# Exercise goal:
Your response should contain every line from the data below that holds the string "index".

======== Exercise inputs ========

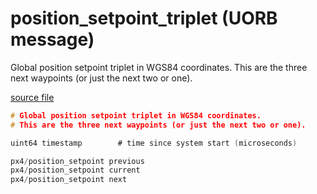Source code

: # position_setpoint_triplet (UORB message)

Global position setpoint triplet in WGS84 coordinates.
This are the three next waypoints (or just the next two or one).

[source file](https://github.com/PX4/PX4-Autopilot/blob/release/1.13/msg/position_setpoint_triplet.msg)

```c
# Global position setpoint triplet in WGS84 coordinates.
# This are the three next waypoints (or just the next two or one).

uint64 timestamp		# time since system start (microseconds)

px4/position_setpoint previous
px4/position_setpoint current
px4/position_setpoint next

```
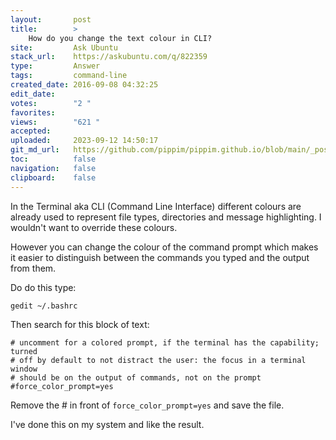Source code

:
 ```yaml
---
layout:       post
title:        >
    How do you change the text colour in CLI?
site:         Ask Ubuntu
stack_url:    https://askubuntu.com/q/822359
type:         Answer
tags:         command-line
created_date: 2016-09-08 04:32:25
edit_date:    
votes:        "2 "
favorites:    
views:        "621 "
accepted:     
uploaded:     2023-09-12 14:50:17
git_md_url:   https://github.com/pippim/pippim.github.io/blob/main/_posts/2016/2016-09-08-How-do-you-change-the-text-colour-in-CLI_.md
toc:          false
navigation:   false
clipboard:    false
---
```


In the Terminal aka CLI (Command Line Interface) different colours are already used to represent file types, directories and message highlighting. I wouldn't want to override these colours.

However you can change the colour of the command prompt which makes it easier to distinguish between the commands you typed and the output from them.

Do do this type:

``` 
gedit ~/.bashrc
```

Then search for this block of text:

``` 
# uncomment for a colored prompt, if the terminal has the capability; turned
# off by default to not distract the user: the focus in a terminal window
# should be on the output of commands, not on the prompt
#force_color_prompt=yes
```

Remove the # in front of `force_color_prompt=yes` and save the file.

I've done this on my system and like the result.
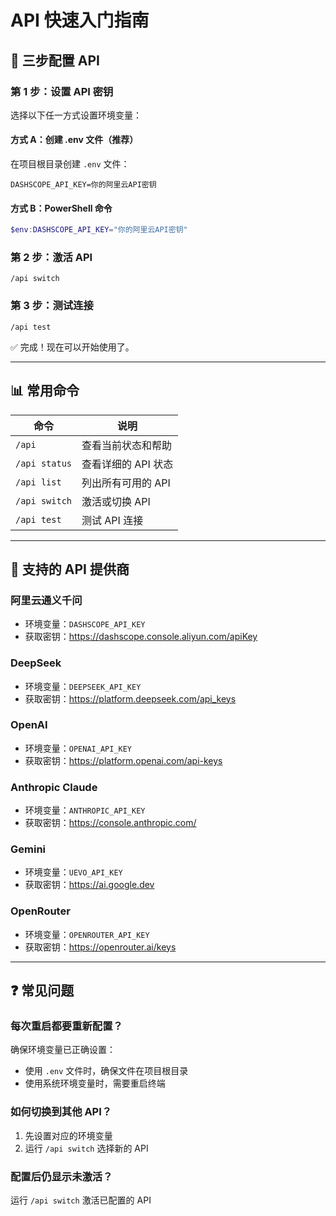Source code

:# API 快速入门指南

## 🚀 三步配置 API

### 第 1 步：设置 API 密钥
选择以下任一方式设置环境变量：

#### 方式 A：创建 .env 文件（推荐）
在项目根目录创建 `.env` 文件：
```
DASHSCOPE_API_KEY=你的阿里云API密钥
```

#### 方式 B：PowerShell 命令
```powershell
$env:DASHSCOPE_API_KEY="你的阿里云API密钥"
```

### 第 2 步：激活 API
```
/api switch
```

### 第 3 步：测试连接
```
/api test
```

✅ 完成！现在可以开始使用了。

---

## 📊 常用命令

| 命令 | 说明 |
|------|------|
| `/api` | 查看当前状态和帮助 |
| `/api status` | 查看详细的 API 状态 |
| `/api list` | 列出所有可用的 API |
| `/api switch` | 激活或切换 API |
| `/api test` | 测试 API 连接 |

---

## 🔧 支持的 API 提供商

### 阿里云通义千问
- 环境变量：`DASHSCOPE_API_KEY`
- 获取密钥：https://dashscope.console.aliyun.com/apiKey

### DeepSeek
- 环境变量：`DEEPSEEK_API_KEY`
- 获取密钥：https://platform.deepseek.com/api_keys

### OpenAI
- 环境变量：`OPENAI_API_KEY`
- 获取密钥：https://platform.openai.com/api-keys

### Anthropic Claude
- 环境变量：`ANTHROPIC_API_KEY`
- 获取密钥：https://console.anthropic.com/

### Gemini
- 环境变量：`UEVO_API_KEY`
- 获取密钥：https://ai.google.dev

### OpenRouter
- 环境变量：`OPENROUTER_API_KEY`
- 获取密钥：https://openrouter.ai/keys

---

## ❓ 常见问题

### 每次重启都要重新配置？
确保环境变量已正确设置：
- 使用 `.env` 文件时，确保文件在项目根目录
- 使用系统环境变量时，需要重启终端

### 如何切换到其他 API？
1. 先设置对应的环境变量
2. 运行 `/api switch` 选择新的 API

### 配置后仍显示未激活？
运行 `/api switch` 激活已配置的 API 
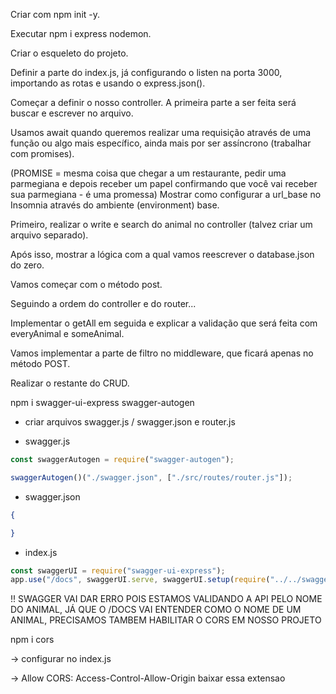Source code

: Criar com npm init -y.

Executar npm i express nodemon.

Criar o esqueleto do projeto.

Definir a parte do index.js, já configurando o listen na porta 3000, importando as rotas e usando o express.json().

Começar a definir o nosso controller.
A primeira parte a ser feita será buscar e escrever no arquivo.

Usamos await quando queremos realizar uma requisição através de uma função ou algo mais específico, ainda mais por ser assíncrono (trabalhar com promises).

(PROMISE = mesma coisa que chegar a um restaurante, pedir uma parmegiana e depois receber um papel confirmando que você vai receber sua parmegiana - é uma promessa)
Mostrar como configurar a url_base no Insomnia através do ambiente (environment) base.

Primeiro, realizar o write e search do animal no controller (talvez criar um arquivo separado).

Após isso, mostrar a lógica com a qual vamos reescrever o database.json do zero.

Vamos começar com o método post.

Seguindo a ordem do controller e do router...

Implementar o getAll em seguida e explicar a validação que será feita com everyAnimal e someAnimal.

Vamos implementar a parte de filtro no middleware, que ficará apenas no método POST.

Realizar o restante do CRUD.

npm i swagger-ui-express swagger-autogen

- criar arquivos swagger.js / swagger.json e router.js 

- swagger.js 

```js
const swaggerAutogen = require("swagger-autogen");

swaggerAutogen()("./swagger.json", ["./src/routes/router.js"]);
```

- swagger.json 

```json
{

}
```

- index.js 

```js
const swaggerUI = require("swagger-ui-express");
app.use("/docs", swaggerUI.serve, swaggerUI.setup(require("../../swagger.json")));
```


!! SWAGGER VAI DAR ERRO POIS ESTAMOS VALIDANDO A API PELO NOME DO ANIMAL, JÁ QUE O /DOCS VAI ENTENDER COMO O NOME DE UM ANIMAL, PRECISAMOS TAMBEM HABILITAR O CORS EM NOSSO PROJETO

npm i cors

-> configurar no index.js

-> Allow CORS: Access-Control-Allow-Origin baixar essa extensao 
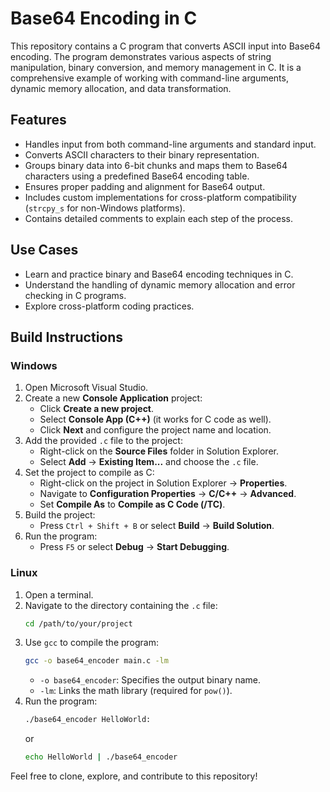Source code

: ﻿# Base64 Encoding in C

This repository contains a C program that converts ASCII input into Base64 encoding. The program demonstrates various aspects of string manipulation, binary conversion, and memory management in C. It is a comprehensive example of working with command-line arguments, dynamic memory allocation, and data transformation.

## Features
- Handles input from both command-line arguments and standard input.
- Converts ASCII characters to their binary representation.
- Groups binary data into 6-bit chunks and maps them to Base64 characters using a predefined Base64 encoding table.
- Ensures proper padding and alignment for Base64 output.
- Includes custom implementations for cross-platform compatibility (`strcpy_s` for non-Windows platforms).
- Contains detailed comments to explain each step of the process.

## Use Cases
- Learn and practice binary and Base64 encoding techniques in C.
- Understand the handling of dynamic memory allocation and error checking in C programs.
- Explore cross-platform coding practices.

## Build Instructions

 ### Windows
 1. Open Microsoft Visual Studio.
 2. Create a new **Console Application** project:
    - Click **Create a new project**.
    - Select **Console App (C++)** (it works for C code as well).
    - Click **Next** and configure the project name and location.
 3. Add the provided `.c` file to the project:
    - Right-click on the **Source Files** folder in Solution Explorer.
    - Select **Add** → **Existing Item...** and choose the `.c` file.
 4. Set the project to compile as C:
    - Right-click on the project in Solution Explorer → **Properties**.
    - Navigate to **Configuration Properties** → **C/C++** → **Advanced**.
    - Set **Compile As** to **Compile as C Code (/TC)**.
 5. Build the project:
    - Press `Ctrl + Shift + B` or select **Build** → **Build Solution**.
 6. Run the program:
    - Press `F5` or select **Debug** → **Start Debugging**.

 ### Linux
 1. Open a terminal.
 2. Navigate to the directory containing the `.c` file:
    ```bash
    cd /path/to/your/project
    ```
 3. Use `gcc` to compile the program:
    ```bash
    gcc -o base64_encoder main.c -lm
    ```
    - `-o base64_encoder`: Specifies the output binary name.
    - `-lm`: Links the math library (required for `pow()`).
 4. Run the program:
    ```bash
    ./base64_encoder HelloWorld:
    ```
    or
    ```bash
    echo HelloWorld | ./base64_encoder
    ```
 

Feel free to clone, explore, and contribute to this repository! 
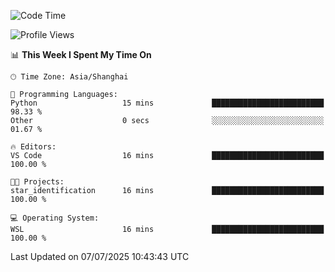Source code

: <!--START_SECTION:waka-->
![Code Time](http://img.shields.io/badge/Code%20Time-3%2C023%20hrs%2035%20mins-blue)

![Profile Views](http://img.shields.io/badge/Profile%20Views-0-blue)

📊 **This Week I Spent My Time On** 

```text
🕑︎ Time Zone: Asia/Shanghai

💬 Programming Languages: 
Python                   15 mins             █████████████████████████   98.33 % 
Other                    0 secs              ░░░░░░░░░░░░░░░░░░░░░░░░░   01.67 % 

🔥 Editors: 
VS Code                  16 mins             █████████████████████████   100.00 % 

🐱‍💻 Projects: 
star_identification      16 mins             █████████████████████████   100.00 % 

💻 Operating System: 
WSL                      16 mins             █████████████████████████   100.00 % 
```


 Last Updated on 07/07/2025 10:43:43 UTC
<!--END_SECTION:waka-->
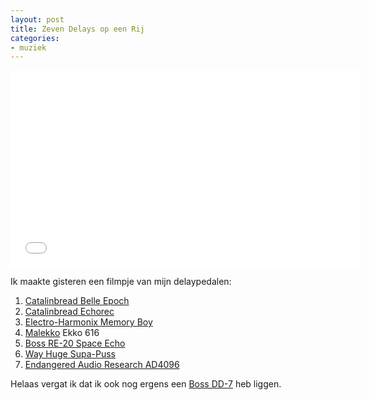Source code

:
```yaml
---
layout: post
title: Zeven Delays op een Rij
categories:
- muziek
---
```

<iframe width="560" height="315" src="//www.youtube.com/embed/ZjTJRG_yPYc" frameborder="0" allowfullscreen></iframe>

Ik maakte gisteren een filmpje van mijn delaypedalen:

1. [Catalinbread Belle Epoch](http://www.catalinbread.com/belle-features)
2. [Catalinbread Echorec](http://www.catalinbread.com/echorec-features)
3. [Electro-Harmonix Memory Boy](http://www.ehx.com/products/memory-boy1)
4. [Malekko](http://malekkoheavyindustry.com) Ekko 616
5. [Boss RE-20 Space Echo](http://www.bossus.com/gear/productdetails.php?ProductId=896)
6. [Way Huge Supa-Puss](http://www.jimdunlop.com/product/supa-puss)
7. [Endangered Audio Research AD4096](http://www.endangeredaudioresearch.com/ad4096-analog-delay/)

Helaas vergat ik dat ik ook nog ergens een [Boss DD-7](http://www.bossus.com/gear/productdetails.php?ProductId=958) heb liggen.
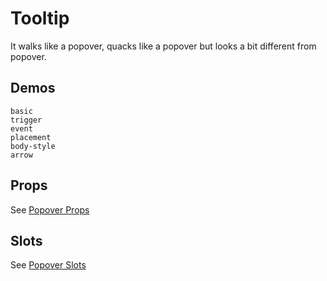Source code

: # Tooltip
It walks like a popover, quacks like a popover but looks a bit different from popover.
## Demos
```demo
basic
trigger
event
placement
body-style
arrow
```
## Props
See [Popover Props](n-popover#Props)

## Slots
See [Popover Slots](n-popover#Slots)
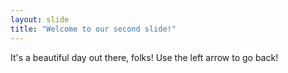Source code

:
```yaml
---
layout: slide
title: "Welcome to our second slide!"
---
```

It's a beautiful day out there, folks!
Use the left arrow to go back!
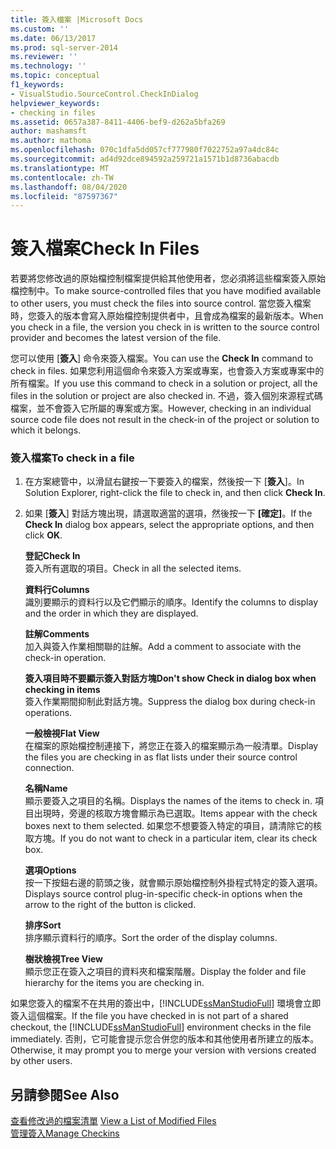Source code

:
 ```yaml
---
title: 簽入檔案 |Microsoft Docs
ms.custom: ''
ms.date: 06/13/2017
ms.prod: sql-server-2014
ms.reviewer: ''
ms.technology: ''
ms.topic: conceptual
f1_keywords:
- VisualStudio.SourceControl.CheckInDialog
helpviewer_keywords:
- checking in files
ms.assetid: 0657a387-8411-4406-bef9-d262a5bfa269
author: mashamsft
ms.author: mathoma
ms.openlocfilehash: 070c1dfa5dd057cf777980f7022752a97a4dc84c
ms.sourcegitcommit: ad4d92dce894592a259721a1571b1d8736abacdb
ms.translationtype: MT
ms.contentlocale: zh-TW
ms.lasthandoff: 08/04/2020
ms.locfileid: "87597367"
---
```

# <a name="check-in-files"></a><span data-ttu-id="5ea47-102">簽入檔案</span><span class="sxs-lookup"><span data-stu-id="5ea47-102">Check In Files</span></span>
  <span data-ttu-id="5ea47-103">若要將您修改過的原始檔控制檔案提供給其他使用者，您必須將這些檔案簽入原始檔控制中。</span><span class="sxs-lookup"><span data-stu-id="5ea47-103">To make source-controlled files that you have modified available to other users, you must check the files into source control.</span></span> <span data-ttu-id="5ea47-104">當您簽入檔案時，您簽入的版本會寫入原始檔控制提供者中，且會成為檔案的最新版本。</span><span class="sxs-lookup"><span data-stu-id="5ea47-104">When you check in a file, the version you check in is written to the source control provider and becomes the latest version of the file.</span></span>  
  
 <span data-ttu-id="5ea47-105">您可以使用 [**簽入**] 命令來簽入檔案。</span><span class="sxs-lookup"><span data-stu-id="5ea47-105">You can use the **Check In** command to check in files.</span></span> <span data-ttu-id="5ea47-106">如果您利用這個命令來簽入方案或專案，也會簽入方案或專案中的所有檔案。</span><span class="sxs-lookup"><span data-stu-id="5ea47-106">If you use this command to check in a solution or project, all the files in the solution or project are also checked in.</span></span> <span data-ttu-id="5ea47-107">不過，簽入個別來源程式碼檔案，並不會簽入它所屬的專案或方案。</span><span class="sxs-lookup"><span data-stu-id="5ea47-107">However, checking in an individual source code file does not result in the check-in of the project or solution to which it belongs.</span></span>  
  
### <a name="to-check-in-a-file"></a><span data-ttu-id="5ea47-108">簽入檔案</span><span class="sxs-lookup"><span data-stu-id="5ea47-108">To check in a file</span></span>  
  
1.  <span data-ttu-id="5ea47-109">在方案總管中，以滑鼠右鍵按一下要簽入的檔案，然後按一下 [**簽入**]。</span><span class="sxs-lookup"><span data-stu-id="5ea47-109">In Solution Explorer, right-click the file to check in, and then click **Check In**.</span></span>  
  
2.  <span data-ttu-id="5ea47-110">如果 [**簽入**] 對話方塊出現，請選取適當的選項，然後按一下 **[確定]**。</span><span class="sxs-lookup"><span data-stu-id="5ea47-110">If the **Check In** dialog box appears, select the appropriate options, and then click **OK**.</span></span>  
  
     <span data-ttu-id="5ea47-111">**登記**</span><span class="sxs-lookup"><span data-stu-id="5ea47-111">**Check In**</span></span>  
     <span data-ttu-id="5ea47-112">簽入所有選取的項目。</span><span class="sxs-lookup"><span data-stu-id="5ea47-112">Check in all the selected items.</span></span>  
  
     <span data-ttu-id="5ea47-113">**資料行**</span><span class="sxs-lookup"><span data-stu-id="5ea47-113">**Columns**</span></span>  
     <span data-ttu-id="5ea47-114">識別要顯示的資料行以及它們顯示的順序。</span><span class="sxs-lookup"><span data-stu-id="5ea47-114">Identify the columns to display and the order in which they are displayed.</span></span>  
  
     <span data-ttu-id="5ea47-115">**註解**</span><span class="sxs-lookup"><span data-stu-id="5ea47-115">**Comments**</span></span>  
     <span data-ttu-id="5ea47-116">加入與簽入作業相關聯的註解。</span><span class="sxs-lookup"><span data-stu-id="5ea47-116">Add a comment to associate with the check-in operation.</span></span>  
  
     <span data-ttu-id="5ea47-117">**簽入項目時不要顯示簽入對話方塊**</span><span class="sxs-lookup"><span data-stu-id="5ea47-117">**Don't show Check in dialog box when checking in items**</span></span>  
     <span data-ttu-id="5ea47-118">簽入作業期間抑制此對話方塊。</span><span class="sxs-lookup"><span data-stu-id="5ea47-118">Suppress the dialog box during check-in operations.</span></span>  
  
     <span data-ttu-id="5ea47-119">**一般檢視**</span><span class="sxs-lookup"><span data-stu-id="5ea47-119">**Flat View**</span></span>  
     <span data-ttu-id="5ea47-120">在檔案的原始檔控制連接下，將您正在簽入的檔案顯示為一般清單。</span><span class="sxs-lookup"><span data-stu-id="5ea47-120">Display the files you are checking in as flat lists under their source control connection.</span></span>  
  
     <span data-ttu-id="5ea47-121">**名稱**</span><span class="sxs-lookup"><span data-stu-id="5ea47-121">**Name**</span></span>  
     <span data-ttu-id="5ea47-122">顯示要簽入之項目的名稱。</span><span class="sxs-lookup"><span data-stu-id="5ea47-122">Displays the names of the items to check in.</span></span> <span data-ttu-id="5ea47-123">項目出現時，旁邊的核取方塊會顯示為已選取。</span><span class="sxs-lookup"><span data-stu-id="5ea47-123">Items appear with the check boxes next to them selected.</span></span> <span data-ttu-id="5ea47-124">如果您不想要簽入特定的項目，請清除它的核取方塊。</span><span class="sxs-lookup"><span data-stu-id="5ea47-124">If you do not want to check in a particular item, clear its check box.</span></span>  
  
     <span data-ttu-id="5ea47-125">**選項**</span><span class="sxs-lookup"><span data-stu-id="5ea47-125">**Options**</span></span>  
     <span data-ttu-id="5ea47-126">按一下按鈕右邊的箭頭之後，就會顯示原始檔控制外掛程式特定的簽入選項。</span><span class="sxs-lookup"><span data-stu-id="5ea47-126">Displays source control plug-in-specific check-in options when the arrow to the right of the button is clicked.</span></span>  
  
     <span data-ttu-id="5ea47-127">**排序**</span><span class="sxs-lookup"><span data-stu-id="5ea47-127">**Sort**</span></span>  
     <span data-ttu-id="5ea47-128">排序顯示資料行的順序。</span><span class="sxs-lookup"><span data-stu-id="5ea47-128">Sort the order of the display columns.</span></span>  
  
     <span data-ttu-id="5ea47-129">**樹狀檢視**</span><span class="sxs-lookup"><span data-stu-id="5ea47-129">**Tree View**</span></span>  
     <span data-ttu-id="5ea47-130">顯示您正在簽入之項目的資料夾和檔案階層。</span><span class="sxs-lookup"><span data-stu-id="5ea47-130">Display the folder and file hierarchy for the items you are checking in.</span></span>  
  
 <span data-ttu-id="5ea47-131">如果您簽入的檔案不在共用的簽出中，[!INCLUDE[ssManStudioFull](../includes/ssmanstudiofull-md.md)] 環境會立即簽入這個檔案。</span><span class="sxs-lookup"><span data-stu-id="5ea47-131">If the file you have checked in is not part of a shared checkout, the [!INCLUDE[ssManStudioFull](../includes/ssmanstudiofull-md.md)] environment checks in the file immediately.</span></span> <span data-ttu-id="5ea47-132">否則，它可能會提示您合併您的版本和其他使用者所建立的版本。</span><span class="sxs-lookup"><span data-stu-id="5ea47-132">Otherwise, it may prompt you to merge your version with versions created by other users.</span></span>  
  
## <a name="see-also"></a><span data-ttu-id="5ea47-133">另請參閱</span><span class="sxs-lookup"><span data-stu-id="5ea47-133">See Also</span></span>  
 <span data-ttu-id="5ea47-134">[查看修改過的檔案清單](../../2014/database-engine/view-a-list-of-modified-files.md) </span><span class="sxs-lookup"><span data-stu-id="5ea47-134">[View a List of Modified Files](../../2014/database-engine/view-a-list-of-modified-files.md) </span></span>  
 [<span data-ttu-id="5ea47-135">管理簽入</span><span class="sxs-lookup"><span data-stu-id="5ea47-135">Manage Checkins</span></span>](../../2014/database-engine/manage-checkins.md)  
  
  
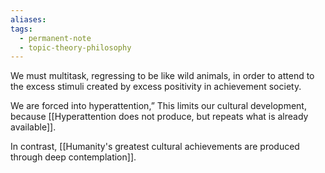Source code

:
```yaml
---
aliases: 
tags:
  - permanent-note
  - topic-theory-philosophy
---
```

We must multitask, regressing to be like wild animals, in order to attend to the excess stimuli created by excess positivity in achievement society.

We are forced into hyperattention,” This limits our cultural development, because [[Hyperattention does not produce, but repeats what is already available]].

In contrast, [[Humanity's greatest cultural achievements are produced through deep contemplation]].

========

# Exercise output:
Definir a parte do index.js, já configurando o listen na porta 3000, importando as rotas e usando o express.json().
- index.js 
-> configurar no index.js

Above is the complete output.